> **ACTIVITY**
Among the entries that follow, find every line with the word "Segmentation" and copy it.

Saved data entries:
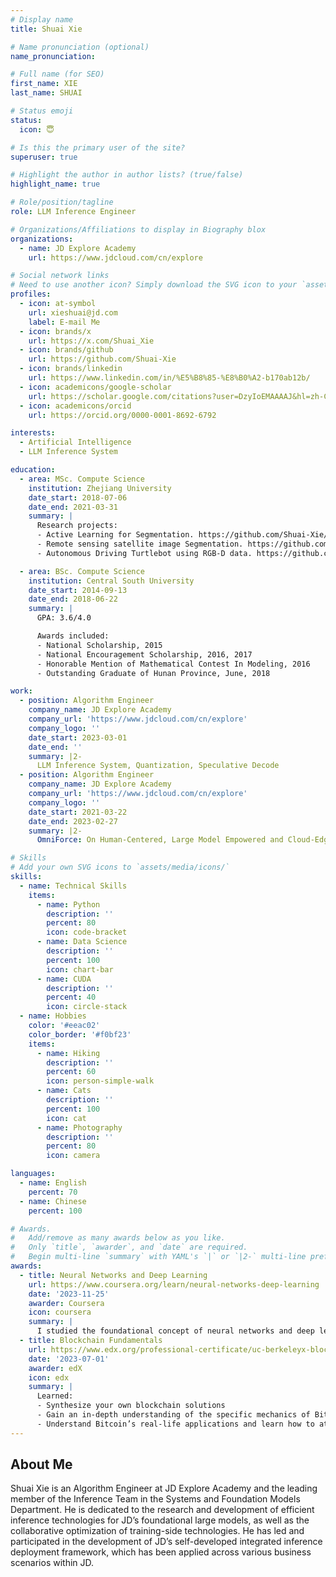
 ```yaml
---
# Display name
title: Shuai Xie

# Name pronunciation (optional)
name_pronunciation: 

# Full name (for SEO)
first_name: XIE
last_name: SHUAI

# Status emoji
status:
  icon: 😇

# Is this the primary user of the site?
superuser: true

# Highlight the author in author lists? (true/false)
highlight_name: true

# Role/position/tagline
role: LLM Inference Engineer

# Organizations/Affiliations to display in Biography blox
organizations:
  - name: JD Explore Academy
    url: https://www.jdcloud.com/cn/explore

# Social network links
# Need to use another icon? Simply download the SVG icon to your `assets/media/icons/` folder.
profiles:
  - icon: at-symbol
    url: xieshuai@jd.com
    label: E-mail Me
  - icon: brands/x
    url: https://x.com/Shuai_Xie
  - icon: brands/github
    url: https://github.com/Shuai-Xie
  - icon: brands/linkedin
    url: https://www.linkedin.com/in/%E5%B8%85-%E8%B0%A2-b170ab12b/
  - icon: academicons/google-scholar
    url: https://scholar.google.com/citations?user=DzyIoEMAAAAJ&hl=zh-CN
  - icon: academicons/orcid
    url: https://orcid.org/0000-0001-8692-6792

interests:
  - Artificial Intelligence
  - LLM Inference System

education:
  - area: MSc. Compute Science
    institution: Zhejiang University
    date_start: 2018-07-06
    date_end: 2021-03-31
    summary: |
      Research projects:
      - Active Learning for Segmentation. https://github.com/Shuai-Xie/DEAL
      - Remote sensing satellite image Segmentation. https://github.com/zju-vipa/SegHZ
      - Autonomous Driving Turtlebot using RGB-D data. https://github.com/Shuai-Xie/Wali-turtlebot

  - area: BSc. Compute Science
    institution: Central South University
    date_start: 2014-09-13
    date_end: 2018-06-22
    summary: |
      GPA: 3.6/4.0

      Awards included:
      - National Scholarship, 2015
      - National Encouragement Scholarship, 2016, 2017
      - Honorable Mention of Mathematical Contest In Modeling, 2016
      - Outstanding Graduate of Hunan Province, June, 2018

work:
  - position: Algorithm Engineer
    company_name: JD Explore Academy
    company_url: 'https://www.jdcloud.com/cn/explore'
    company_logo: ''
    date_start: 2023-03-01
    date_end: ''
    summary: |2-
      LLM Inference System, Quantization, Speculative Decode
  - position: Algorithm Engineer
    company_name: JD Explore Academy
    company_url: 'https://www.jdcloud.com/cn/explore'
    company_logo: ''
    date_start: 2021-03-22
    date_end: 2023-02-27
    summary: |2-
      OmniForce: On Human-Centered, Large Model Empowered and Cloud-Edge Collaborative AutoML System

# Skills
# Add your own SVG icons to `assets/media/icons/`
skills:
  - name: Technical Skills
    items:
      - name: Python
        description: ''
        percent: 80
        icon: code-bracket
      - name: Data Science
        description: ''
        percent: 100
        icon: chart-bar
      - name: CUDA
        description: ''
        percent: 40
        icon: circle-stack
  - name: Hobbies
    color: '#eeac02'
    color_border: '#f0bf23'
    items:
      - name: Hiking
        description: ''
        percent: 60
        icon: person-simple-walk
      - name: Cats
        description: ''
        percent: 100
        icon: cat
      - name: Photography
        description: ''
        percent: 80
        icon: camera

languages:
  - name: English
    percent: 70
  - name: Chinese
    percent: 100

# Awards.
#   Add/remove as many awards below as you like.
#   Only `title`, `awarder`, and `date` are required.
#   Begin multi-line `summary` with YAML's `|` or `|2-` multi-line prefix and indent 2 spaces below.
awards:
  - title: Neural Networks and Deep Learning
    url: https://www.coursera.org/learn/neural-networks-deep-learning
    date: '2023-11-25'
    awarder: Coursera
    icon: coursera
    summary: |
      I studied the foundational concept of neural networks and deep learning. By the end, I was familiar with the significant technological trends driving the rise of deep learning; build, train, and apply fully connected deep neural networks; implement efficient (vectorized) neural networks; identify key parameters in a neural network’s architecture; and apply deep learning to your own applications.
  - title: Blockchain Fundamentals
    url: https://www.edx.org/professional-certificate/uc-berkeleyx-blockchain-fundamentals
    date: '2023-07-01'
    awarder: edX
    icon: edx
    summary: |
      Learned:
      - Synthesize your own blockchain solutions
      - Gain an in-depth understanding of the specific mechanics of Bitcoin
      - Understand Bitcoin’s real-life applications and learn how to attack and destroy Bitcoin, Ethereum, smart contracts and Dapps, and alternatives to Bitcoin’s Proof-of-Work consensus algorithm
---
```


## About Me

Shuai Xie is an Algorithm Engineer at JD Explore Academy and the leading member of the Inference Team in the Systems and Foundation Models Department. He is dedicated to the research and development of efficient inference technologies for JD’s foundational large models, as well as the collaborative optimization of training-side technologies. He has led and participated in the development of JD’s self-developed integrated inference deployment framework, which has been applied across various business scenarios within JD.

> **EXPECTED OUTPUT**
      - Active Learning for Segmentation. https://github.com/Shuai-Xie/DEAL
      - Remote sensing satellite image Segmentation. https://github.com/zju-vipa/SegHZ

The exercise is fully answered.